WHAT YOU WILL DO:
Please provide the entries below again, word for word.

:::::

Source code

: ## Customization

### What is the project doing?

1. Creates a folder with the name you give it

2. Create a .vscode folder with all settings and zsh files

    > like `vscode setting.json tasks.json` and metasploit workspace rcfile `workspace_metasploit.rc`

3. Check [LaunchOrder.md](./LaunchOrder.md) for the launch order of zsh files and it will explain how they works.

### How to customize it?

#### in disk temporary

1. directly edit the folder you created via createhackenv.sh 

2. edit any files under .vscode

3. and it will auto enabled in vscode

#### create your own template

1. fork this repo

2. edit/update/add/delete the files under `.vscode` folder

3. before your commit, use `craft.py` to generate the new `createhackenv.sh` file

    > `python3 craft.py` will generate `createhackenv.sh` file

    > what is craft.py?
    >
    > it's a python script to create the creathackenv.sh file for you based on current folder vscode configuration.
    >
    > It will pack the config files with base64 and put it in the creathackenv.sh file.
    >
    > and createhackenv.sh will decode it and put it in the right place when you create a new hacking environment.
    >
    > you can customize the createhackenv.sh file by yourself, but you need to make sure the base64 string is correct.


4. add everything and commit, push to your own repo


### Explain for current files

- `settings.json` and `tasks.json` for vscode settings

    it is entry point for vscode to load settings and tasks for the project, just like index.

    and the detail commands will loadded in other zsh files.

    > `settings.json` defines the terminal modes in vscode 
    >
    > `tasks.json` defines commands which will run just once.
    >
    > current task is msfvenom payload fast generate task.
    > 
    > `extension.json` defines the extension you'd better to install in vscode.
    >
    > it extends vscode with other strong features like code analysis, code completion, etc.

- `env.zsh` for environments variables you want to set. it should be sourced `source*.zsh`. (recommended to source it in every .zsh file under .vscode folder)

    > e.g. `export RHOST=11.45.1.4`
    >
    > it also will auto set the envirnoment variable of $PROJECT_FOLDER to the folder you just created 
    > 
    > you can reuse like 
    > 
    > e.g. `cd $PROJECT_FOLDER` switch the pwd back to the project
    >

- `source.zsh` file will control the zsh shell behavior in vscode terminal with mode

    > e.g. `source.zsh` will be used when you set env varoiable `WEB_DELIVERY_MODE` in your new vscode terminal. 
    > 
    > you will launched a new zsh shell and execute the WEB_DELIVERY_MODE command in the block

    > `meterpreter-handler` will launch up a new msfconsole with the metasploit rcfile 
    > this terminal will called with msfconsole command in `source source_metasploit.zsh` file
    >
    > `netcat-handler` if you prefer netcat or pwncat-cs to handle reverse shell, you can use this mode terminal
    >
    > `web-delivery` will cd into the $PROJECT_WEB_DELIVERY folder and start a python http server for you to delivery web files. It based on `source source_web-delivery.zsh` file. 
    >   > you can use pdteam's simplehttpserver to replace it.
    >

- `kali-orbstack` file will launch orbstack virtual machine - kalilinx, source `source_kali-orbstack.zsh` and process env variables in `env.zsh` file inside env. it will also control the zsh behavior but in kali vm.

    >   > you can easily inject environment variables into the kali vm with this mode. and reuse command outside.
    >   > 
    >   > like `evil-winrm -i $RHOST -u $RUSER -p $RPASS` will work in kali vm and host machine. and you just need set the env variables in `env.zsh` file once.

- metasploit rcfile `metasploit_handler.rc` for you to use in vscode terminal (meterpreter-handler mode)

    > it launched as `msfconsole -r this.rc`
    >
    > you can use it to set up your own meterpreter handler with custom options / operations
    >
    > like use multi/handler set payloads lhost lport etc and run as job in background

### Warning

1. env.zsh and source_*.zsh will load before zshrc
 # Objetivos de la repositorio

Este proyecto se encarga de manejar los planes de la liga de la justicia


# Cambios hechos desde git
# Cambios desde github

:::::

EXERCISE ANSWER:
Source code

: ## Customization

### What is the project doing?

1. Creates a folder with the name you give it

2. Create a .vscode folder with all settings and zsh files

    > like `vscode setting.json tasks.json` and metasploit workspace rcfile `workspace_metasploit.rc`

3. Check [LaunchOrder.md](./LaunchOrder.md) for the launch order of zsh files and it will explain how they works.

### How to customize it?

#### in disk temporary

1. directly edit the folder you created via createhackenv.sh 

2. edit any files under .vscode

3. and it will auto enabled in vscode

#### create your own template

1. fork this repo

2. edit/update/add/delete the files under `.vscode` folder

3. before your commit, use `craft.py` to generate the new `createhackenv.sh` file

    > `python3 craft.py` will generate `createhackenv.sh` file

    > what is craft.py?
    >
    > it's a python script to create the creathackenv.sh file for you based on current folder vscode configuration.
    >
    > It will pack the config files with base64 and put it in the creathackenv.sh file.
    >
    > and createhackenv.sh will decode it and put it in the right place when you create a new hacking environment.
    >
    > you can customize the createhackenv.sh file by yourself, but you need to make sure the base64 string is correct.


4. add everything and commit, push to your own repo


### Explain for current files

- `settings.json` and `tasks.json` for vscode settings

    it is entry point for vscode to load settings and tasks for the project, just like index.

    and the detail commands will loadded in other zsh files.

    > `settings.json` defines the terminal modes in vscode 
    >
    > `tasks.json` defines commands which will run just once.
    >
    > current task is msfvenom payload fast generate task.
    > 
    > `extension.json` defines the extension you'd better to install in vscode.
    >
    > it extends vscode with other strong features like code analysis, code completion, etc.

- `env.zsh` for environments variables you want to set. it should be sourced `source*.zsh`. (recommended to source it in every .zsh file under .vscode folder)

    > e.g. `export RHOST=11.45.1.4`
    >
    > it also will auto set the envirnoment variable of $PROJECT_FOLDER to the folder you just created 
    > 
    > you can reuse like 
    > 
    > e.g. `cd $PROJECT_FOLDER` switch the pwd back to the project
    >

- `source.zsh` file will control the zsh shell behavior in vscode terminal with mode

    > e.g. `source.zsh` will be used when you set env varoiable `WEB_DELIVERY_MODE` in your new vscode terminal. 
    > 
    > you will launched a new zsh shell and execute the WEB_DELIVERY_MODE command in the block

    > `meterpreter-handler` will launch up a new msfconsole with the metasploit rcfile 
    > this terminal will called with msfconsole command in `source source_metasploit.zsh` file
    >
    > `netcat-handler` if you prefer netcat or pwncat-cs to handle reverse shell, you can use this mode terminal
    >
    > `web-delivery` will cd into the $PROJECT_WEB_DELIVERY folder and start a python http server for you to delivery web files. It based on `source source_web-delivery.zsh` file. 
    >   > you can use pdteam's simplehttpserver to replace it.
    >

- `kali-orbstack` file will launch orbstack virtual machine - kalilinx, source `source_kali-orbstack.zsh` and process env variables in `env.zsh` file inside env. it will also control the zsh behavior but in kali vm.

    >   > you can easily inject environment variables into the kali vm with this mode. and reuse command outside.
    >   > 
    >   > like `evil-winrm -i $RHOST -u $RUSER -p $RPASS` will work in kali vm and host machine. and you just need set the env variables in `env.zsh` file once.

- metasploit rcfile `metasploit_handler.rc` for you to use in vscode terminal (meterpreter-handler mode)

    > it launched as `msfconsole -r this.rc`
    >
    > you can use it to set up your own meterpreter handler with custom options / operations
    >
    > like use multi/handler set payloads lhost lport etc and run as job in background

### Warning

1. env.zsh and source_*.zsh will load before zshrc
 # Objetivos de la repositorio

Este proyecto se encarga de manejar los planes de la liga de la justicia


# Cambios hechos desde git
# Cambios desde github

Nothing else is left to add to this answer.